The Office of Residence Life Students of Color Mentoring, Aiding, Retaining and Teaching, or SMART, program hosted its annual Taste of February event Friday night in 101 Olscamp Hall.

The theme this year was “Our Untold Stories,” which touched on different and less discussed aspects of Black History.

Diversity and Retention Initiatives Coordinator Ana Brown welcomed attendees at the start of the event before releasing them to dinner, provided by Dining Services’ catering.

The dinner was inspired by the mix of cultures and people found in the southern city of New Orleans, including crab beignets, hush puppies and shrimp and grits.

Following dinner, students who are part of the SMART program presented five separate presentations, highlighting various parts of Black History.

“Untold Stories of Black Hollywood” highlighted black actors, writers and directors.

The next group played a trivia game with the attendees in their presentation titled “The Evolution of Black Women,” which included prominent black women from the 60s to the present day.

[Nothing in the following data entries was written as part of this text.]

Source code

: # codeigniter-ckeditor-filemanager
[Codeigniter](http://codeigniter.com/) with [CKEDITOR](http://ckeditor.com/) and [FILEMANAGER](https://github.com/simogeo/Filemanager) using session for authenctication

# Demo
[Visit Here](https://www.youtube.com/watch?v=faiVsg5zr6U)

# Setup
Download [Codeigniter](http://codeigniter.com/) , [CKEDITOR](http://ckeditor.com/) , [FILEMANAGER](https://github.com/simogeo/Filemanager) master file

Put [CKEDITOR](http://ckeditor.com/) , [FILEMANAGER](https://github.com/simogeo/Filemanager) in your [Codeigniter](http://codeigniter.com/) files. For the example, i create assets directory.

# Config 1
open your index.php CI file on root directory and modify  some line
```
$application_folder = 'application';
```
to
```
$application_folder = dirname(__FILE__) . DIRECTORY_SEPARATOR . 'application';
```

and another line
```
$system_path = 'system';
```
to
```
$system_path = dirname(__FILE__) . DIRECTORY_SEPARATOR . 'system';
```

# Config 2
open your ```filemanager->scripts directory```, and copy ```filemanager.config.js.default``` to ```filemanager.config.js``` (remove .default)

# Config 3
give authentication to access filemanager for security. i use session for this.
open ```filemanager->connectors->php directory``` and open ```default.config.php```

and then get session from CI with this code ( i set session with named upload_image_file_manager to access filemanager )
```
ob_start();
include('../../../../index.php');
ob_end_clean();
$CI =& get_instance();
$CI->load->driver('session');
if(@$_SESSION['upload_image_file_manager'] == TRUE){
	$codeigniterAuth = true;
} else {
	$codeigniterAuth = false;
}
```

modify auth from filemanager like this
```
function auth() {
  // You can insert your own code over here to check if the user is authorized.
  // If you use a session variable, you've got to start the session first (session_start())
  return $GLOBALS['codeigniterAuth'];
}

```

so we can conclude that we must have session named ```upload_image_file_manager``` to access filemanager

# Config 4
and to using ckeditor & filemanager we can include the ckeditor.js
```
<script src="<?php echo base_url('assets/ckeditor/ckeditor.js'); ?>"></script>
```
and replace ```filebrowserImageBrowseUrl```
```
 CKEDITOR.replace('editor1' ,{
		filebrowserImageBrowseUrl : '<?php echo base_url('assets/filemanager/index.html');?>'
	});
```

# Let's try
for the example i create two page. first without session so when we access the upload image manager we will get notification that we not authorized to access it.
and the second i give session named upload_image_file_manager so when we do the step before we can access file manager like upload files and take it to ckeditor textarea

“Untold Stories of Political Activists” highlighted important people and places in black activism such as speakeasies and Black Wall Street.

To keep with the importance of representation, a presentation called “Afro-Latinos” talked about people who are of both African and Latino heritages. They discussed the black populations of Latin America and the issues they face having a dual identity.

“History in Music” featured various songs from over the years that expressed the trials and tribulations that the black community has faced. Artists mentioned included Marvin Gaye, James Brown, N.W.A. and Kendrick Lamar.

Brown closed the ceremony with a thank you to both attendees and to students, who she said had been working since October on the presentations featured.

For SMART Team Leader Jessica Wells, this was her third year participating in Taste of February.

“It took us months to get it together,” Wells said. “We wanted to make sure every identity was represented. There’s so many times in our classes and the world where underrepresented people are often tossed to the side.”

She called the importance of representing other identities in the presentation “pivotal” to make sure that it was part of the program.

As a senior, this is her last year participating in the event and she called the feeling of it being her last one, “surreal.”

“I really am proud of the staff that I was able to be a part of and it was just a real nice event,” Wells said.

The article has been updated by the original author.